Contractor Risk Managed Assets (Potentially Reducible)

Assets that can process, store, or transmit CUI but where the contractor takes responsibility for managing the risk without full CMMC assessment. These require documented risk management and security controls. The contractor acknowledges the risk in the SSP and accepts accountability.

This category requires careful handling. Assets designated as Contractor Risk Managed must have appropriate controls and documented justification. Assessors will scrutinize these designations.

Specialized Assets (Handled Differently)

Government-furnished equipment, IoT devices, operational technology (OT), and restricted information systems may qualify for specialized handling. The specific requirements depend on the asset type and whether CUI flows through it. These must be documented in the SSP with their handling rationale.

Out-of-Scope Assets

Assets that have no connection to CUI and do not provide security functions for CUI assets. These assets do not need to meet CMMC requirements. The key is that the separation must be real: logical or physical controls must prevent out-of-scope assets from accessing, affecting, or communicating with in-scope assets.

The Enclave Strategy: Reducing Scope Intelligently

The single most effective cost-reduction strategy in CMMC is limiting the CMMC Assessment Boundary through a well-designed CUI enclave.

An enclave is a defined segment of your IT environment where CUI handling is isolated. Rather than bringing your entire enterprise network into scope, you build a controlled environment specifically for CUI work and keep CUI out of the rest of your systems.

What a Minimal Viable Enclave Might Look Like

For a small defense contractor:

  • 5-10 workstations designated for CUI work, running Windows 11 with hardened configuration
  • A file server or cloud storage solution that meets FedRAMP Moderate (Microsoft GCC High, for example)
  • A dedicated VPN for remote access to the enclave
  • Active Directory or Azure AD with MFA for enclave authentication
  • Firewall rules that prevent enclave traffic from routing to the general company network
  • EDR deployed on enclave workstations
  • Separate email for CUI communications (also in GCC High or equivalent)

The rest of the company's IT environment, including general business workstations, commercial email, non-CUI file shares, and accounting systems, remains outside the CMMC boundary.

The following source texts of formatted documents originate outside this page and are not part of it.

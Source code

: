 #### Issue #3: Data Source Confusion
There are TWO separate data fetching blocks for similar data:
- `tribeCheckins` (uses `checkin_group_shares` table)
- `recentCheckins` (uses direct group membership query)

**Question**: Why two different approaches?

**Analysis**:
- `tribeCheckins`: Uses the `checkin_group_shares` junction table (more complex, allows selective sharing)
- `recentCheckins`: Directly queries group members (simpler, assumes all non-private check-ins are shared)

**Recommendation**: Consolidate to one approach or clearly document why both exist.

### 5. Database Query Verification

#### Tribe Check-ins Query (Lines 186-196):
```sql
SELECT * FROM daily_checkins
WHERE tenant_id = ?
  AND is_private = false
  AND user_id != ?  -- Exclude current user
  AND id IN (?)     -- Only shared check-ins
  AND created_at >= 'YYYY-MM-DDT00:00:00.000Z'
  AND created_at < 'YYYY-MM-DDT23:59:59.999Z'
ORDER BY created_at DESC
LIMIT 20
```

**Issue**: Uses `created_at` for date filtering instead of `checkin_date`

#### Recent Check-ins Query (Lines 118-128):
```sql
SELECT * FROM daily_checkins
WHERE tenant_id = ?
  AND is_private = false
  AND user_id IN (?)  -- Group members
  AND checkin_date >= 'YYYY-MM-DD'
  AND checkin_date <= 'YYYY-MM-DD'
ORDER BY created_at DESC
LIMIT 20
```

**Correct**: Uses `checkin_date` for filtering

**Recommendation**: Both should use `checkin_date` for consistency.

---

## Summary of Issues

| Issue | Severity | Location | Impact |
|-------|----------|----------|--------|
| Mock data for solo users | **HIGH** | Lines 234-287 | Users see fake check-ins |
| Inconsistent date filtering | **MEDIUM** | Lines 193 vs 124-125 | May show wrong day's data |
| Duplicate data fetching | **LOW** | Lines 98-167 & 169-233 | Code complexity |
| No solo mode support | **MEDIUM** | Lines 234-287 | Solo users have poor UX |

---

Enclave Requirements to Get Right

For an enclave to hold up to CMMC assessment, the separation must be technically genuine and documented:

  • Network separation: VLAN separation with firewall rules, or physical network separation. Network-level controls must prevent CUI from flowing to out-of-scope segments. Encryption between segments does not create logical separation.
  • Authentication separation: Enclave systems should use either a dedicated identity provider or isolated accounts. If your company's general Active Directory controls access to both enclave and non-enclave systems, the domain controller is in scope.
  • No CUI leakage: If an employee routinely copies CUI from the enclave to their general workstation for convenience, the general workstation becomes in scope. Technical controls (copy-paste restrictions, block USB on enclave systems, no cloud sync to personal accounts) prevent leakage.
  • Documentation: The SSP must describe the enclave boundary, how it is enforced, and why assets inside and outside are categorized as they are. An assessor will review the SSP against the technical evidence.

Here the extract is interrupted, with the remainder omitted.